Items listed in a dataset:
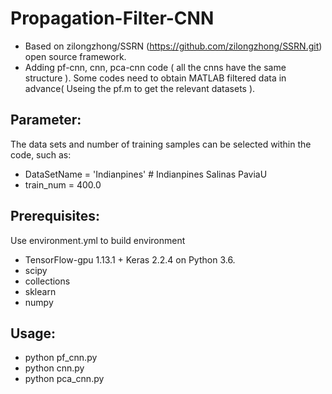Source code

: # Propagation-Filter-CNN
- Based on zilongzhong/SSRN (https://github.com/zilongzhong/SSRN.git) open source framework.
- Adding pf-cnn, cnn, pca-cnn code ( all the cnns have the same structure ). Some codes need to obtain MATLAB filtered data in advance( Useing the pf.m to get the relevant datasets ). 

## Parameter:
The data sets and  number of training samples can be selected within the code, such as:
- DataSetName = 'Indianpines'      # Indianpines  Salinas  PaviaU
- train_num = 400.0

## Prerequisites:
Use environment.yml to build environment
- TensorFlow-gpu 1.13.1 + Keras 2.2.4 on Python 3.6.
- scipy
- collections
- sklearn
- numpy

## Usage:
- python pf_cnn.py     
- python cnn.py
- python pca_cnn.py
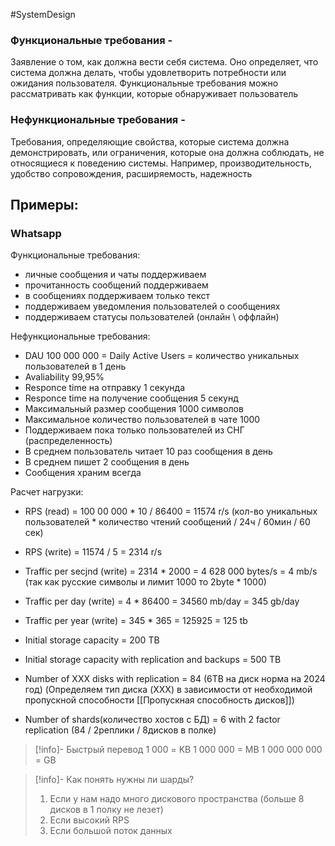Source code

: #SystemDesign 

### Функциональные требования -
Заявление о том, как должна вести себя система. Оно определяет, что система должна делать, чтобы удовлетворить потребности или ожидания пользователя. Функциональные требования можно рассматривать как функции, которые обнаруживает пользователь

### Нефункциональные требования - 
Требования, определяющие свойства, которые система должна демонстрировать, или ограничения, которые она должна соблюдать, не относящиеся к поведению системы. Например, производительность, удобство сопровождения, расширяемость, надежность

## Примеры:

### Whatsapp
Функциональные требования:
- личные сообщения и чаты поддерживаем
- прочитанность сообщений поддерживаем
- в сообщениях поддерживаем только текст
- поддерживаем уведомления пользователей о сообщениях
- поддерживаем статусы пользователей (онлайн \ оффлайн)

Нефункциональные требования:
- DAU 100 000 000 = Daily Active Users = количество уникальных пользователей в 1 день
- Avaliability 99,95%
- Responce time на отправку 1 секунда
- Responce time на получение сообщения 5 секунд
- Максимальный размер сообщения 1000 символов
- Максимальное количество пользователей в чате 1000
- Поддерживаем пока только пользователей из СНГ (распределенность)
- В среднем пользователь читает 10 раз сообщения в день
- В среднем пишет 2 сообщения в день
- Сообщения храним всегда

Расчет нагрузки:
- RPS (read) = 100 00 000 * 10 / 86400 = 11574 r/s (кол-во уникальных пользователей * количество чтений сообщений / 24ч / 60мин / 60 сек)
- RPS (write) = 11574 / 5 = 2314 r/s

- Traffic per secjnd (write) = 2314 * 2000 = 4 628 000 bytes/s = 4 mb/s (так как русские символы и лимит 1000 то 2byte * 1000)
- Traffic per day (write) = 4 * 86400 = 34560 mb/day = 345 gb/day
- Traffic per year (write) = 345 * 365 = 125925 = 125 tb

- Initial storage capacity = 200 TB
- Initial storage capacity with replication and backups = 500 TB

- Number of XXX disks with replication = 84 (6TB на диск норма на 2024 год) (Определяем тип диска (XXX) в зависимости от необходимой пропускной способности [[Пропускная способность дисков]])
- Number of shards(количество хостов с БД) = 6 with 2 factor replication (84 / 2реплики / 8дисков в полке)

>[!info]- Быстрый перевод
>1 000 = KB
>1 000 000 = MB
>1 000 000 000 = GB

>[!info]- Как понять нужны ли шарды?
> 1. Если у нам надо много дискового пространства (больше 8 дисков в 1 полку не лезет)
> 2. Если высокий RPS
> 3. Если большой поток данных
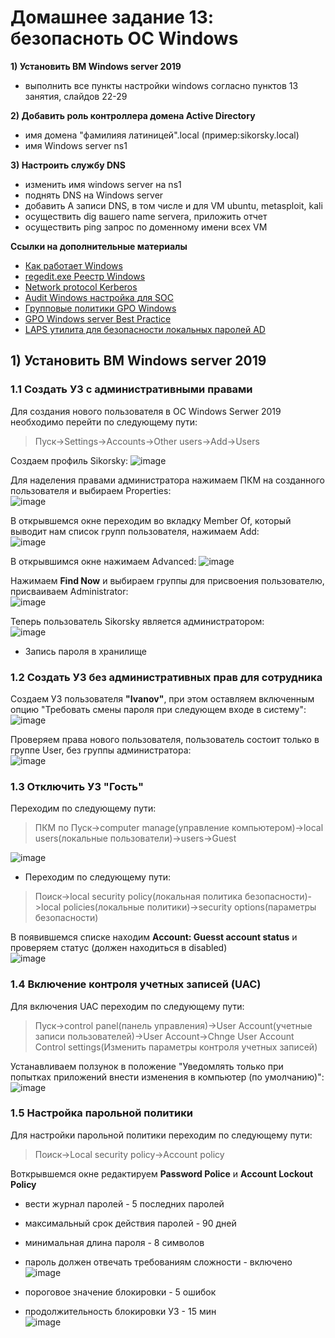 # Домашнее задание 13: безопасноть ОС Windows
**1) Установить ВМ Windows server 2019**  
- выполнить все пункты настройки windows согласно пунктов 13 занятия, слайдов 22-29  

**2) Добавить роль контроллера домена Active Directory**  
- имя домена "фамилияя латиницей".local (пример:sikorsky.local)  
- имя Windows server ns1  

**3) Настроить службу DNS**  
- изменить имя windows server на ns1  
- поднять DNS на Windows server  
- добавить A записи DNS, в том числе и для VM ubuntu, metasploit, kali  
- осуществить dig вашего name servera, приложить отчет  
- осуществить ping запрос по доменному имени всех VM  

**Ссылки на дополнительные материалы**  
- [Как работает Windows](https://uchet-jkh.ru/i/kak-rabotaet-operacionnaya-sistema-windows-principy-i-funkcionalnost/)  
- [regedit.exe Реестр Windows](https://itspectr.ru/chto-takoe-reestr-windows-vvodnaya-chast/)  
- [Network protocol Kerberos](https://www.keepersecurity.com/ru_RU/resources/glossary/what-is-kerberos/)  
- [Audit Windows настройка для SOC](https://www.anti-malware.ru/practice/methods/Setting-up-auditing-in-Windows-for-full-SOC-monitoring)  
- [Групповые политики GPO Windows](https://1cloud.ru/help/windows/gruppovye-politiki-active-directory)  
- [GPO Windows server Best Practice](https://winitpro.ru/index.php/category/group-policy/)  
- [LAPS утилита для безопасности локальных паролей AD](https://activedirectorypro.com/microsoft-laps-setup-install-guide/)  

## 1) Установить ВМ Windows server 2019  
### 1.1 Создать УЗ с административными правами
Для создания нового пользователя в OС Windows Serwer 2019 необходимо перейти по следующему пути:  
>Пуск->Settings->Accounts->Other users->Add->Users  

Создаем профиль Sikorsky:
![image]()  

Для наделения правами администратора нажимаем ПКМ на созданного пользователя и выбираем Properties:  
![image]()  

В открывшемся окне переходим во вкладку Member Of, который выводит нам список групп пользователя, нажимаем Add:  
![image]()  

В открывшимся окне нажимаем Advanced:
![image]()  

Нажимаем **Find Now** и выбираем группы для присвоения пользователю, присваиваем Administrator:  
![image]()  

Теперь пользователь Sikorsky является администратором:  
![image]()  

- Запись пароля в хранилище

### 1.2 Создать УЗ без административных прав для сотрудника  
Создаем УЗ пользователя **"Ivanov"**, при этом оставляем включенным опцию "Требовать смены пароля при следующем входе в систему":    
![image]()  

Проверяем права нового пользователя, пользователь состоит только в группе User, без группы администратора:  
![image]()  

### 1.3 Отключить УЗ "Гость"  
Переходим по следующему пути:  
>ПКМ по Пуск->computer manage(управление компьютером)->local users(локальные пользователи)->users->Guest    

![image]()  

- Переходим по следующему пути:  
>Поиск->local security policy(локальная политика безопасности)->local policies(локальные политики)->security options(параметры безопасности)

В появившемся списке находим **Account: Guesst account status** и проверяем статус (должен находиться в disabled)  
![image]()  

### 1.4 Включение контроля учетных записей (UAC)  
Для включения UAC переходим по следующему пути:  
>Пуск->control panel(панель управления)->User Account(учетные записи пользователей)->User Account->Chnge User Account Control settings(Изменить параметры контроля учетных записей)  

Устанавливаем ползунок в положение "Уведомлять только при попытках приложений внести изменения в компьютер (по умолчанию)":  
![image]()  


### 1.5 Настройка парольной политики  
Для настройки парольной политики переходим по следующему пути:  
>Поиск->Local security policy->Account policy

Воткрывшемся окне редактируем **Password Police** и **Account Lockout Policy**
- вести журнал паролей - 5 последних паролей  
- максимальный срок действия паролей - 90 дней  
- минимальная длина пароля - 8 символов  
- пароль должен отвечать требованиям сложности - включено  
![image]()  

- пороговое значение блокировки - 5 ошибок  
- продолжительность блокировки УЗ - 15 мин  
![image]()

> _What you should do_: For the records above, count the lines holding the word "осуществить" and give only that number.

> _Completed task_: 2